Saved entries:
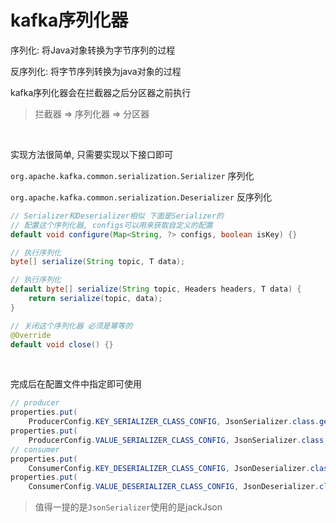 # kafka序列化器

序列化: 将Java对象转换为字节序列的过程

反序列化: 将字节序列转换为java对象的过程

kafka序列化器会在拦截器之后分区器之前执行

>   拦截器 => 序列化器 => 分区器

​		

实现方法很简单, 只需要实现以下接口即可

`org.apache.kafka.common.serialization.Serializer` 序列化

`org.apache.kafka.common.serialization.Deserializer` 反序列化

```java
// Serializer和Deserializer相似 下面是Serializer的
// 配置这个序列化器, configs可以用来获取自定义的配置
default void configure(Map<String, ?> configs, boolean isKey) {}

// 执行序列化
byte[] serialize(String topic, T data);

// 执行序列化
default byte[] serialize(String topic, Headers headers, T data) {
    return serialize(topic, data);
}

// 关闭这个序列化器 必须是幂等的
@Override
default void close() {}
```

​		

完成后在配置文件中指定即可使用

```java
// producer
properties.put(
    ProducerConfig.KEY_SERIALIZER_CLASS_CONFIG, JsonSerializer.class.getName());
properties.put(
    ProducerConfig.VALUE_SERIALIZER_CLASS_CONFIG, JsonSerializer.class.getName());
// consumer
properties.put(
    ConsumerConfig.KEY_DESERIALIZER_CLASS_CONFIG, JsonDeserializer.class.getName());
properties.put(
    ConsumerConfig.VALUE_DESERIALIZER_CLASS_CONFIG, JsonDeserializer.class.getName());
```

>   值得一提的是`JsonSerializer`使用的是jackJson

TO DO:
Every line that contains the string "ProducerConfig" should be copied from the records.

RESULT OF THIS TASK:
    ProducerConfig.KEY_SERIALIZER_CLASS_CONFIG, JsonSerializer.class.getName());
    ProducerConfig.VALUE_SERIALIZER_CLASS_CONFIG, JsonSerializer.class.getName());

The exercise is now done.